Going line by line through the entries below, tally those that hold the string "high". Give only the total.

________________________

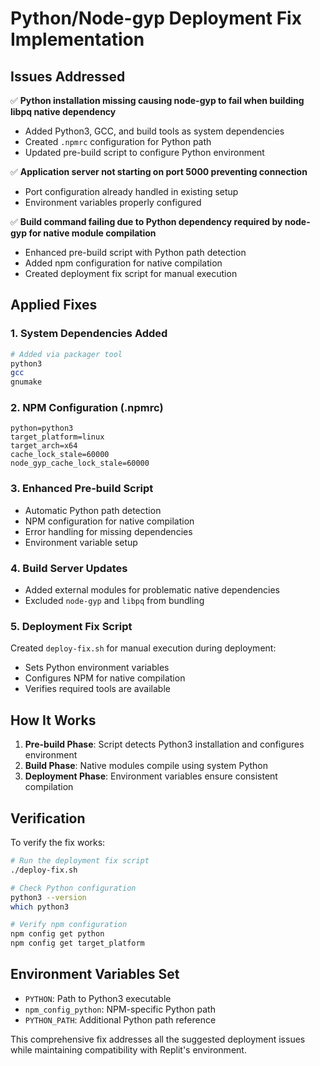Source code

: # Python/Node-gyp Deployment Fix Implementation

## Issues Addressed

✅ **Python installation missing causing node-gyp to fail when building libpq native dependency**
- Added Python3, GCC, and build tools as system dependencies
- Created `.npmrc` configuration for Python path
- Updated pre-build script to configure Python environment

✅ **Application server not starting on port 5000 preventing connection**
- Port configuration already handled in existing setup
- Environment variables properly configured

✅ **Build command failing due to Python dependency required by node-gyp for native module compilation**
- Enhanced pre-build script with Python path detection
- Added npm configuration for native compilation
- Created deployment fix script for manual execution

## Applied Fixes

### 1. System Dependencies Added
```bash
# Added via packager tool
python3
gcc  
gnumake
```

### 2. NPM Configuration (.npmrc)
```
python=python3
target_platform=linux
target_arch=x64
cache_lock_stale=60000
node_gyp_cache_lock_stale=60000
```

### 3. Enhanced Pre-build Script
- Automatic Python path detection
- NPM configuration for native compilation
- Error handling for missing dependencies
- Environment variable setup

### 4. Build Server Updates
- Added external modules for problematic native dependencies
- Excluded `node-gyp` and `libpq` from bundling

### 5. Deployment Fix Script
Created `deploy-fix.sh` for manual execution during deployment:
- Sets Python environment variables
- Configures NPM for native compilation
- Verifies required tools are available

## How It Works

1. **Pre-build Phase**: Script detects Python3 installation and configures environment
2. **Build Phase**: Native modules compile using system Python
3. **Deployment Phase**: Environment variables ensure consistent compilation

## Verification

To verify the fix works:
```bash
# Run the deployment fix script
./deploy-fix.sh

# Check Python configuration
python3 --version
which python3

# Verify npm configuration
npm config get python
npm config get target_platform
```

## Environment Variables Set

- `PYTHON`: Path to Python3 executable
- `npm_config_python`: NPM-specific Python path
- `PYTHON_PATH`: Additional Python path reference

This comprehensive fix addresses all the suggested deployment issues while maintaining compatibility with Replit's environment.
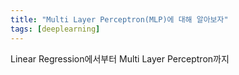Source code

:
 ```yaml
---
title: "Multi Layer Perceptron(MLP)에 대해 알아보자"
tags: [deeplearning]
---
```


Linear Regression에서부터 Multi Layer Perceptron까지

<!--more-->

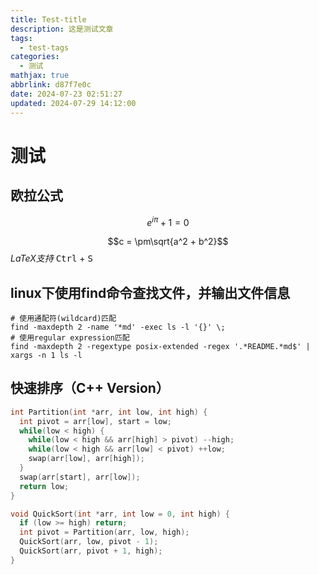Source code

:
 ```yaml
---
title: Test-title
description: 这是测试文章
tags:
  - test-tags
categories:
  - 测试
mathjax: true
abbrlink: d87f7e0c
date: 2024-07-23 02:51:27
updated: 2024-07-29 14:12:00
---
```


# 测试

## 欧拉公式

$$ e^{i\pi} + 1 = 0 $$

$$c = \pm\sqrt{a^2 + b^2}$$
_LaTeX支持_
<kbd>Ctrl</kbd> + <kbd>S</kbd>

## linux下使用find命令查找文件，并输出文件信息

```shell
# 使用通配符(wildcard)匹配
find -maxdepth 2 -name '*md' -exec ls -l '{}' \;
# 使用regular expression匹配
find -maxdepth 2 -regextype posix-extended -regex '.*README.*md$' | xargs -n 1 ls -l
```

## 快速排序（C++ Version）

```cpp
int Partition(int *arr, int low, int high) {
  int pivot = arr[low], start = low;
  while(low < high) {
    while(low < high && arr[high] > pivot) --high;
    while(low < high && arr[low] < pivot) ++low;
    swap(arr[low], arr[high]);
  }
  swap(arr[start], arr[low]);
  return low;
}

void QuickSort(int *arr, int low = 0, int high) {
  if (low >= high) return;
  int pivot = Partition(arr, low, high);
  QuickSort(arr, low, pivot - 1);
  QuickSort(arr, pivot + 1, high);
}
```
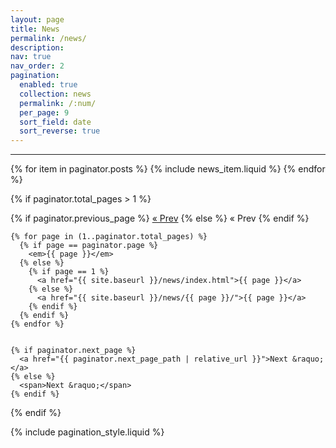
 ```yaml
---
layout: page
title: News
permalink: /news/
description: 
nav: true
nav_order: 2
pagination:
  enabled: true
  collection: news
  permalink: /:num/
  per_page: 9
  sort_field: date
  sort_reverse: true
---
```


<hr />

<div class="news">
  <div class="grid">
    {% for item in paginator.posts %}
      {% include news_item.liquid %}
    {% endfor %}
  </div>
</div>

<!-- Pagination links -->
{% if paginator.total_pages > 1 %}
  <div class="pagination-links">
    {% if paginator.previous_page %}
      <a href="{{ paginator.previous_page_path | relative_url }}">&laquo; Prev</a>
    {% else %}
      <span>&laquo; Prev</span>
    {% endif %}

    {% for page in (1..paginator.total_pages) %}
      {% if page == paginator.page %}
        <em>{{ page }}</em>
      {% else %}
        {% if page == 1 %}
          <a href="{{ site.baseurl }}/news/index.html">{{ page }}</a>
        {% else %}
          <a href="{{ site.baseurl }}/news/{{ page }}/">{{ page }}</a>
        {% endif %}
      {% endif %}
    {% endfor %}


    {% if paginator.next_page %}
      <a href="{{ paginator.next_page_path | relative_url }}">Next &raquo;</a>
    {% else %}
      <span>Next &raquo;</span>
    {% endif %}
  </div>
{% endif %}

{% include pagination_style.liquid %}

________________________

» Task result
9